### What needs to be done
Report each line of the records where "infodemics" occurs.

### Provided entries

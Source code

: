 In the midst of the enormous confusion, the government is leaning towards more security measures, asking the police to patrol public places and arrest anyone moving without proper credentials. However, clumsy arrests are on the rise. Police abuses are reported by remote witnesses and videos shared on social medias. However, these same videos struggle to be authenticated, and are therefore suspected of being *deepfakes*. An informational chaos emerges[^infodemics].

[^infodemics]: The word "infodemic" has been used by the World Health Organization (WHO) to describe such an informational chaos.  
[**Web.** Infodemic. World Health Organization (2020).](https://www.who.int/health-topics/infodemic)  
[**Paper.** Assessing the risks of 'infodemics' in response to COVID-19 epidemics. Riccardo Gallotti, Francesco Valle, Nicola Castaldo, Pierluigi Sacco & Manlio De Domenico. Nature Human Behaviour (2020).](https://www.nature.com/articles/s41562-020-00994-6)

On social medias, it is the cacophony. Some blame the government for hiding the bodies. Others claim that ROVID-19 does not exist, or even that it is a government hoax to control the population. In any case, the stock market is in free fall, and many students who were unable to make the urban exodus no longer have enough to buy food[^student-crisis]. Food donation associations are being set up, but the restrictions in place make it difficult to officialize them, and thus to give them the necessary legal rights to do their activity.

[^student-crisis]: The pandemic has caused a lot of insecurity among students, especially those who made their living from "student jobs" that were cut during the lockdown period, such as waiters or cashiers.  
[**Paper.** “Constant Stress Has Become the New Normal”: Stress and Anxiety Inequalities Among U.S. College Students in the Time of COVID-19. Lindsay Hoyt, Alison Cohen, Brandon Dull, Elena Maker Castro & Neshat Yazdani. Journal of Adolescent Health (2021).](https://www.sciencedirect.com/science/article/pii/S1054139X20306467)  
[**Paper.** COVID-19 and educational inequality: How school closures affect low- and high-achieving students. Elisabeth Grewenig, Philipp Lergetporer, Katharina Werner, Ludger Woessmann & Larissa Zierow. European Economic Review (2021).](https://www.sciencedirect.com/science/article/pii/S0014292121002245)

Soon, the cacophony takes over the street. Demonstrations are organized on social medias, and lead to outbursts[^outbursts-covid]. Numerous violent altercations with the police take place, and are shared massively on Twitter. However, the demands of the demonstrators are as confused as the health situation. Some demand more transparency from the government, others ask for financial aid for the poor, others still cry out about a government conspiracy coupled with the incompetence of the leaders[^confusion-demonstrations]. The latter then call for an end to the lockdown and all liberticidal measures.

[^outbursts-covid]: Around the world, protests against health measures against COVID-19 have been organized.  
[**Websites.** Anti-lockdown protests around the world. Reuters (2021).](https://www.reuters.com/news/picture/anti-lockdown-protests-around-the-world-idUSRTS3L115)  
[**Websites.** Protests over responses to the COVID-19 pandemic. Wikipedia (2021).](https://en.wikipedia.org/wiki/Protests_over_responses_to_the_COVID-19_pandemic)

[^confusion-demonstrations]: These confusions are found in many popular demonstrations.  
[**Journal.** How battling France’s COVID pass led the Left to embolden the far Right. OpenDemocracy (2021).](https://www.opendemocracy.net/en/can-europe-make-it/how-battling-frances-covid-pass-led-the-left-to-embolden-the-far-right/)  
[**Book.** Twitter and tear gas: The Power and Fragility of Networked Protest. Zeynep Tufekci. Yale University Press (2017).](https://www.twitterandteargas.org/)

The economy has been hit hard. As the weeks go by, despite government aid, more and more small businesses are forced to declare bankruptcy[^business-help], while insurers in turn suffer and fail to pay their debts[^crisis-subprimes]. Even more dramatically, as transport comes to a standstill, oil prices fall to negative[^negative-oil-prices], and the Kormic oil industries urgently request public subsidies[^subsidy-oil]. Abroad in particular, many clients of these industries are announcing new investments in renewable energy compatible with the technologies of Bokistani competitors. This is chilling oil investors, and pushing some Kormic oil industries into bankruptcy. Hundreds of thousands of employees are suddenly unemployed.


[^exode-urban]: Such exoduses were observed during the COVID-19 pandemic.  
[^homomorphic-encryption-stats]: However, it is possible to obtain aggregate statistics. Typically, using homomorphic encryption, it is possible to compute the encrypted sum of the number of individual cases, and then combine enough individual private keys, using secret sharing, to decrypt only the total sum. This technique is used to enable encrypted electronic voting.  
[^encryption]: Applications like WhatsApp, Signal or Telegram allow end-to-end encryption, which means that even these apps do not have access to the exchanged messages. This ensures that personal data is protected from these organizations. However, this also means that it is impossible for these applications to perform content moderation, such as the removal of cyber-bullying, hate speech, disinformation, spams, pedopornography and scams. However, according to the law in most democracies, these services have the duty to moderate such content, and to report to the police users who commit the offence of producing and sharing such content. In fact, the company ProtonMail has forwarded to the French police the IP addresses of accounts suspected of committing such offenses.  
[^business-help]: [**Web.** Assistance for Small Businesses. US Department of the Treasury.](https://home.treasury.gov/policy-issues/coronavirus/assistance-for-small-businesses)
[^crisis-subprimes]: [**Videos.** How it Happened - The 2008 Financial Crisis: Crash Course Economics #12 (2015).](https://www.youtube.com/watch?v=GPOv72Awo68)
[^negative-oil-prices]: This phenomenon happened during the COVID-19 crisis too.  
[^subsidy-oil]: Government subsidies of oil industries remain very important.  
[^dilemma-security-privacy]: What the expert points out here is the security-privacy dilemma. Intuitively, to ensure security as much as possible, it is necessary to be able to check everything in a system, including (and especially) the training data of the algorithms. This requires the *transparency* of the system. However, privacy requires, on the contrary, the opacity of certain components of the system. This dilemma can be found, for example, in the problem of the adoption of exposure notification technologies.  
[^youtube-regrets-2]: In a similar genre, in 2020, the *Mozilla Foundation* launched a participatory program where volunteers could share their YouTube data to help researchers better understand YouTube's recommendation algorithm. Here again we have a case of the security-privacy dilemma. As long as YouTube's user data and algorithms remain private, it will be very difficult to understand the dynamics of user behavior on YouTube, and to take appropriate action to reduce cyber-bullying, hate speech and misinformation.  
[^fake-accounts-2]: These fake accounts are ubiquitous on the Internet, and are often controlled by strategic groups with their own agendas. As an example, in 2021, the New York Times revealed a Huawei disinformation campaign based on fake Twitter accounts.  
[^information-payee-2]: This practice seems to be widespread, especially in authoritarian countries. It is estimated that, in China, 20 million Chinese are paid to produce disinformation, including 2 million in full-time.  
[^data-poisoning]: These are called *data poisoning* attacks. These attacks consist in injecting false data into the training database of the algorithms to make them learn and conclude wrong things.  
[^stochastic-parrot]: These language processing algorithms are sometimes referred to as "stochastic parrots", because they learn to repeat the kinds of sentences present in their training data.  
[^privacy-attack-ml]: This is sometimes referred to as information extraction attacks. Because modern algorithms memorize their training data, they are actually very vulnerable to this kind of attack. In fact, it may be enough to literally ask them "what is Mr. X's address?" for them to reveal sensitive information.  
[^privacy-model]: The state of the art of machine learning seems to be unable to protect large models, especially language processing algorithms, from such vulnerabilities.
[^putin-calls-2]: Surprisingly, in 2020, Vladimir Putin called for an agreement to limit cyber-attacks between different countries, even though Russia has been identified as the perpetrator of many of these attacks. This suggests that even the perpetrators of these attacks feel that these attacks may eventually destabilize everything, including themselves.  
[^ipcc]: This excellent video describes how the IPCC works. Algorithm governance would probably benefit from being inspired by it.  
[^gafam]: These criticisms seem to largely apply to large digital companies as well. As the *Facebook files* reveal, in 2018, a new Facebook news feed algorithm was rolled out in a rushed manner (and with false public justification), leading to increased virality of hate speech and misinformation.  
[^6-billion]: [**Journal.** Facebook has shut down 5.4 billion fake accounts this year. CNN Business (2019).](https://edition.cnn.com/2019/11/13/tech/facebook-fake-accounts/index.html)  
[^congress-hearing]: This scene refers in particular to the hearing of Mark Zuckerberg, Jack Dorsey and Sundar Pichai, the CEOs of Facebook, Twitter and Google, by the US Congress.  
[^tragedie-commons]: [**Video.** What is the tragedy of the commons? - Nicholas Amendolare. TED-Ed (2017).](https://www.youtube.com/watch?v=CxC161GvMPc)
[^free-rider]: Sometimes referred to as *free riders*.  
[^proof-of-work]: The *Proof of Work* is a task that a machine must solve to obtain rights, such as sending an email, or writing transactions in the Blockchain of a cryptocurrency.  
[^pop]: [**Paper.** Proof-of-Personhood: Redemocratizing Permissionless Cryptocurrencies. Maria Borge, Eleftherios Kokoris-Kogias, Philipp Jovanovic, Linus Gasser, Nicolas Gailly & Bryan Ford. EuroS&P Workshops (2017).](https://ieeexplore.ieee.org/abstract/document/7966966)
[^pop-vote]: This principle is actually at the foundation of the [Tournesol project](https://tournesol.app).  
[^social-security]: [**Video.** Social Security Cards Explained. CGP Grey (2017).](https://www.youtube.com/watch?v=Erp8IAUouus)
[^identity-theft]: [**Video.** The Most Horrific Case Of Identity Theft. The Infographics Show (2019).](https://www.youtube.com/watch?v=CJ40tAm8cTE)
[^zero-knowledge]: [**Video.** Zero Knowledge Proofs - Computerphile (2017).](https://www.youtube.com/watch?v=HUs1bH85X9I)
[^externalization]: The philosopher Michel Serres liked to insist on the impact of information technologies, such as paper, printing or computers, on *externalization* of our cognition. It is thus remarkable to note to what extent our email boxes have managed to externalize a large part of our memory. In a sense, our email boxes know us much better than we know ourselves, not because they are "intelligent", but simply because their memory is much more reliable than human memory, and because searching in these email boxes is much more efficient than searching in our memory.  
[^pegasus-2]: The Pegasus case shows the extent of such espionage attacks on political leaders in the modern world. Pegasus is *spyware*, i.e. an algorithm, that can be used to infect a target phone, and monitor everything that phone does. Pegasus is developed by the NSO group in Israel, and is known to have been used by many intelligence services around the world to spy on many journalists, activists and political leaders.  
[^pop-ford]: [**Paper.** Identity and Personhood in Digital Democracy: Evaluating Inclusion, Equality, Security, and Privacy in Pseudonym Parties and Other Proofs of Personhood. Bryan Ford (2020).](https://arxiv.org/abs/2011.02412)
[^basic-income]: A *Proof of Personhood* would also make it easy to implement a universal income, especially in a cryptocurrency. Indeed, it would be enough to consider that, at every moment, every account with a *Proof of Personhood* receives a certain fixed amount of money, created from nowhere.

### Answer to this exercise
: In the midst of the enormous confusion, the government is leaning towards more security measures, asking the police to patrol public places and arrest anyone moving without proper credentials. However, clumsy arrests are on the rise. Police abuses are reported by remote witnesses and videos shared on social medias. However, these same videos struggle to be authenticated, and are therefore suspected of being *deepfakes*. An informational chaos emerges[^infodemics].
[^infodemics]: The word "infodemic" has been used by the World Health Organization (WHO) to describe such an informational chaos.  
[**Paper.** Assessing the risks of 'infodemics' in response to COVID-19 epidemics. Riccardo Gallotti, Francesco Valle, Nicola Castaldo, Pierluigi Sacco & Manlio De Domenico. Nature Human Behaviour (2020).](https://www.nature.com/articles/s41562-020-00994-6)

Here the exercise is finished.